AI agents fail in ways that logs don't capture. The agent called the right function, got a valid response, then produced the wrong output. By the time you notice, the trace is gone.
OpenTelemetry fixes this. Here's the full setup for a Claude-based agent.
The Problem With Console.log Debugging
A typical agent debugging session:
- User reports wrong output
- You add
console.logat suspected failure points - Reproduce the failure (if you can)
- Find the log line, add more logs around it
- Repeat
This works for synchronous code. For agents that run multi-step workflows, call tools in parallel, or execute asynchronously — it breaks down. You can't correlate log lines across steps without request IDs threaded through every call.
OpenTelemetry gives you distributed tracing: every step of agent execution is a span, spans are linked into a trace, and you can visualize the full execution tree.
Setup: Jaeger + OTEL SDK
Run Jaeger locally:
docker run -d --name jaeger \
-p 16686:16686 \
-p 4318:4318 \
jaegertracing/all-in-one:latest
Install OTEL packages:
npm install @opentelemetry/sdk-node @opentelemetry/auto-instrumentations-node \
@opentelemetry/exporter-trace-otlp-http @opentelemetry/api
Create the tracer setup (load before anything else):
// instrumentation.ts
import { NodeSDK } from '@opentelemetry/sdk-node'
import { OTLPTraceExporter } from '@opentelemetry/exporter-trace-otlp-http'
import { getNodeAutoInstrumentations } from '@opentelemetry/auto-instrumentations-node'
import { Resource } from '@opentelemetry/resources'
import { SEMRESATTRS_SERVICE_NAME } from '@opentelemetry/semantic-conventions'
const sdk = new NodeSDK({
resource: new Resource({
[SEMRESATTRS_SERVICE_NAME]: 'claude-agent',
}),
traceExporter: new OTLPTraceExporter({
url: process.env.OTEL_EXPORTER_OTLP_ENDPOINT ?? 'http://localhost:4318/v1/traces',
}),
instrumentations: [
getNodeAutoInstrumentations({
'@opentelemetry/instrumentation-http': { enabled: true },
'@opentelemetry/instrumentation-fetch': { enabled: true },
}),
],
})
sdk.start()
process.on('SIGTERM', () => sdk.shutdown())
Instrumenting the Agent
// lib/agent/traced-agent.ts
import Anthropic from '@anthropic-ai/sdk'
import { trace, SpanStatusCode } from '@opentelemetry/api'
const tracer = trace.getTracer('claude-agent', '1.0.0')

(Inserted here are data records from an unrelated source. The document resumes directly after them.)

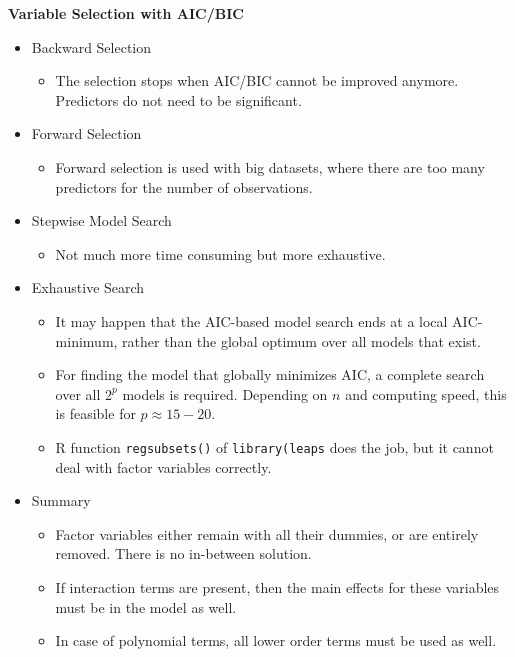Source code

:\documentclass[a4paper]{article}
\begin{document}
\textbf{Variable Selection with AIC/BIC}
\begin{itemize}
    \item Backward Selection
    \begin{itemize}
        \item The selection stops when AIC/BIC cannot be improved anymore. Predictors do not need to be significant.
    \end{itemize}
    \item Forward Selection
    \begin{itemize}
        \item Forward selection is used with big datasets, where there are too many predictors for the number of observations.
    \end{itemize}
    \item Stepwise Model Search
    \begin{itemize}
        \item Not much more time consuming but more exhaustive.
    \end{itemize}
    \item Exhaustive Search
    \begin{itemize}
        \item It may happen that the AIC-based model search ends at a local AIC-minimum, rather than the global optimum over all models that exist.
        \item For finding the model that globally minimizes AIC, a complete search over all $2^p$ models is required. Depending on $n$ and computing speed, this is feasible for $p\approx15-20$.
        \item R function \texttt{regsubsets()} of \texttt{library(leaps} does the job, but it cannot deal with factor variables correctly.
    \end{itemize}
    \item Summary
    \begin{itemize}
        \item Factor variables either remain with all their dummies, or are entirely removed. There is no in-between solution.
        \item If interaction terms are present, then the main effects for these variables must be in the model as well.
        \item In case of polynomial terms, all lower order terms must be used as well.
    \end{itemize}
\end{itemize}
\end{document}

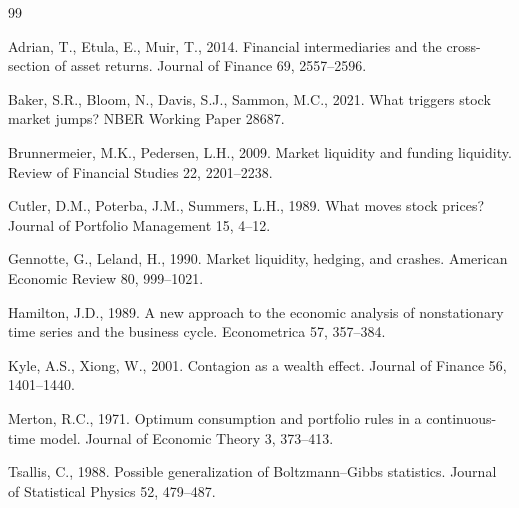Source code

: \documentclass[11pt,a4paper]{article}
\begin{document}
\begin{thebibliography}{99}
\small

Adrian, T., Etula, E., Muir, T., 2014. Financial intermediaries and the cross-section of
asset returns. Journal of Finance 69, 2557--2596.

Baker, S.R., Bloom, N., Davis, S.J., Sammon, M.C., 2021. What triggers stock market jumps?
NBER Working Paper 28687.

Brunnermeier, M.K., Pedersen, L.H., 2009. Market liquidity and funding liquidity. Review of
Financial Studies 22, 2201--2238.

Cutler, D.M., Poterba, J.M., Summers, L.H., 1989. What moves stock prices? Journal of
Portfolio Management 15, 4--12.

Gennotte, G., Leland, H., 1990. Market liquidity, hedging, and crashes. American Economic
Review 80, 999--1021.

Hamilton, J.D., 1989. A new approach to the economic analysis of nonstationary time series
and the business cycle. Econometrica 57, 357--384.

Kyle, A.S., Xiong, W., 2001. Contagion as a wealth effect. Journal of Finance 56,
1401--1440.

Merton, R.C., 1971. Optimum consumption and portfolio rules in a continuous-time model.
Journal of Economic Theory 3, 373--413.

Tsallis, C., 1988. Possible generalization of Boltzmann--Gibbs statistics. Journal of
Statistical Physics 52, 479--487.

\end{thebibliography}
\end{document}
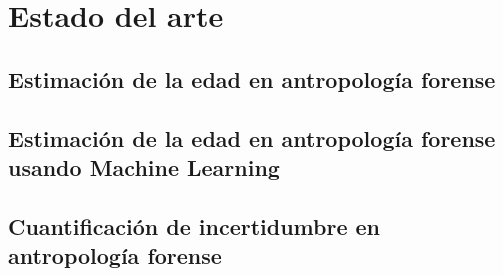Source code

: \chapter{Estado del arte}


\section{Estimación de la edad en antropología forense}





\section{Estimación de la edad en antropología forense usando Machine Learning}





\section{Cuantificación de incertidumbre en antropología forense}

const client = new Anthropic()
interface Tool {
name: string
description: string
input_schema: object
execute: (input: unknown) => Promise<unknown>
}
export async function runAgent(userMessage: string, tools: Tool[], sessionId: string) {
return tracer.startActiveSpan('agent.run', async (rootSpan) => {
rootSpan.setAttributes({
'agent.session_id': sessionId,
'agent.user_message': userMessage.slice(0, 200),
})
try {
const messages: Anthropic.MessageParam[] = [{ role: 'user', content: userMessage }]
let iteration = 0
while (iteration < 10) {
const response = await tracer.startActiveSpan('agent.llm_call', async (llmSpan) => {
llmSpan.setAttributes({
'llm.model': 'claude-sonnet-4-6',
'llm.iteration': iteration,
'llm.message_count': messages.length,
})
const result = await client.messages.create({
model: 'claude-sonnet-4-6',
max_tokens: 4096,
tools: tools.map(t => ({
name: t.name,
description: t.description,
input_schema: t.input_schema as Anthropic.Tool['input_schema'],
})),
messages,
})
llmSpan.setAttributes({
'llm.input_tokens': result.usage.input_tokens,
'llm.output_tokens': result.usage.output_tokens,
'llm.stop_reason': result.stop_reason ?? '',
})
llmSpan.end()
return result
})
if (response.stop_reason === 'end_turn') {
const output = response.content
.filter(b => b.type === 'text')
.map(b => (b as Anthropic.TextBlock).text)
.join('')
rootSpan.setAttribute('agent.output', output.slice(0, 500))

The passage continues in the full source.